- _What is required_:
Copy the listing that follows exactly. Its pictures do not belong in the copy.

Start of Records for the exercise

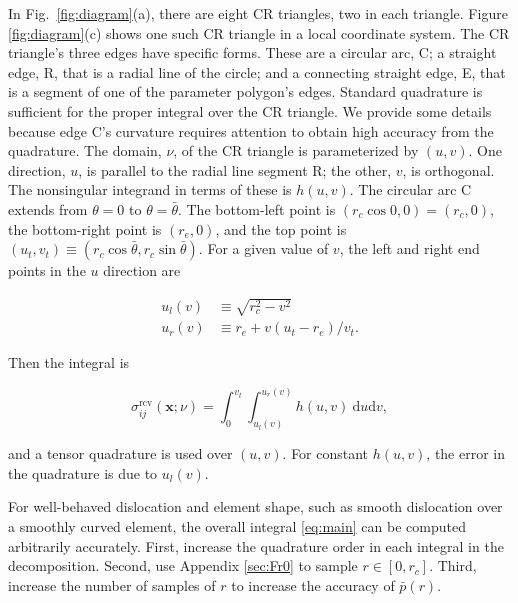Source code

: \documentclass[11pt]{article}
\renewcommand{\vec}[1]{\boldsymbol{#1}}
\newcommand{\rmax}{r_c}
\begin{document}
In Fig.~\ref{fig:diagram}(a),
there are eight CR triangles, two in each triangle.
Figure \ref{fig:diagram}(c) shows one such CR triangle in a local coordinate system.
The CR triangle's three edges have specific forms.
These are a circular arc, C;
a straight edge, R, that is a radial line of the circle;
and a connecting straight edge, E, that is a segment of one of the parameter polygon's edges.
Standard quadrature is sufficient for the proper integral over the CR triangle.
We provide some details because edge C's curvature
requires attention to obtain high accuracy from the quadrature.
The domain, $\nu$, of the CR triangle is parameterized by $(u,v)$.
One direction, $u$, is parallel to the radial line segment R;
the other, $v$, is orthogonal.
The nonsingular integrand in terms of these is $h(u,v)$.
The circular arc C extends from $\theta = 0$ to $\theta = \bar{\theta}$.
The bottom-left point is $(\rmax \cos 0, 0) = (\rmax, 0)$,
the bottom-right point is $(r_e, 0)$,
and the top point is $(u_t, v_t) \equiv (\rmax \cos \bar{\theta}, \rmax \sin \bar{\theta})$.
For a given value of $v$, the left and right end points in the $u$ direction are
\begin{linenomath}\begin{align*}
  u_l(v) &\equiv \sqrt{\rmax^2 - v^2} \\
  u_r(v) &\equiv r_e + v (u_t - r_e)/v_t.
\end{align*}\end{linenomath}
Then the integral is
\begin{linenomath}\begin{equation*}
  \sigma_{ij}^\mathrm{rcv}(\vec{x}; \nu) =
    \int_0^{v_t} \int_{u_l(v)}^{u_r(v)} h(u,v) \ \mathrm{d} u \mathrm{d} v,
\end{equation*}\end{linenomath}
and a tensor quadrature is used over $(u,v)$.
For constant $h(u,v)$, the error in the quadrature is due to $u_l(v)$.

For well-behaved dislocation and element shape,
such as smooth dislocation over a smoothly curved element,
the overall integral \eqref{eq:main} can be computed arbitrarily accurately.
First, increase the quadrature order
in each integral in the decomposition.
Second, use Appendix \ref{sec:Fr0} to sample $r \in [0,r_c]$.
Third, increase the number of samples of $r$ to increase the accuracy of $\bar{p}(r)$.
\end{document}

End of Records for the exercise

- _The answer_:
Source code

: \documentclass[11pt]{article}
\renewcommand{\vec}[1]{\boldsymbol{#1}}
\newcommand{\rmax}{r_c}
\begin{document}
In Fig.~\ref{fig:diagram}(a),
there are eight CR triangles, two in each triangle.
Figure \ref{fig:diagram}(c) shows one such CR triangle in a local coordinate system.
The CR triangle's three edges have specific forms.
These are a circular arc, C;
a straight edge, R, that is a radial line of the circle;
and a connecting straight edge, E, that is a segment of one of the parameter polygon's edges.
Standard quadrature is sufficient for the proper integral over the CR triangle.
We provide some details because edge C's curvature
requires attention to obtain high accuracy from the quadrature.
The domain, $\nu$, of the CR triangle is parameterized by $(u,v)$.
One direction, $u$, is parallel to the radial line segment R;
the other, $v$, is orthogonal.
The nonsingular integrand in terms of these is $h(u,v)$.
The circular arc C extends from $\theta = 0$ to $\theta = \bar{\theta}$.
The bottom-left point is $(\rmax \cos 0, 0) = (\rmax, 0)$,
the bottom-right point is $(r_e, 0)$,
and the top point is $(u_t, v_t) \equiv (\rmax \cos \bar{\theta}, \rmax \sin \bar{\theta})$.
For a given value of $v$, the left and right end points in the $u$ direction are
\begin{linenomath}\begin{align*}
  u_l(v) &\equiv \sqrt{\rmax^2 - v^2} \\
  u_r(v) &\equiv r_e + v (u_t - r_e)/v_t.
\end{align*}\end{linenomath}
Then the integral is
\begin{linenomath}\begin{equation*}
  \sigma_{ij}^\mathrm{rcv}(\vec{x}; \nu) =
    \int_0^{v_t} \int_{u_l(v)}^{u_r(v)} h(u,v) \ \mathrm{d} u \mathrm{d} v,
\end{equation*}\end{linenomath}
and a tensor quadrature is used over $(u,v)$.
For constant $h(u,v)$, the error in the quadrature is due to $u_l(v)$.

For well-behaved dislocation and element shape,
such as smooth dislocation over a smoothly curved element,
the overall integral \eqref{eq:main} can be computed arbitrarily accurately.
First, increase the quadrature order
in each integral in the decomposition.
Second, use Appendix \ref{sec:Fr0} to sample $r \in [0,r_c]$.
Third, increase the number of samples of $r$ to increase the accuracy of $\bar{p}(r)$.
\end{document}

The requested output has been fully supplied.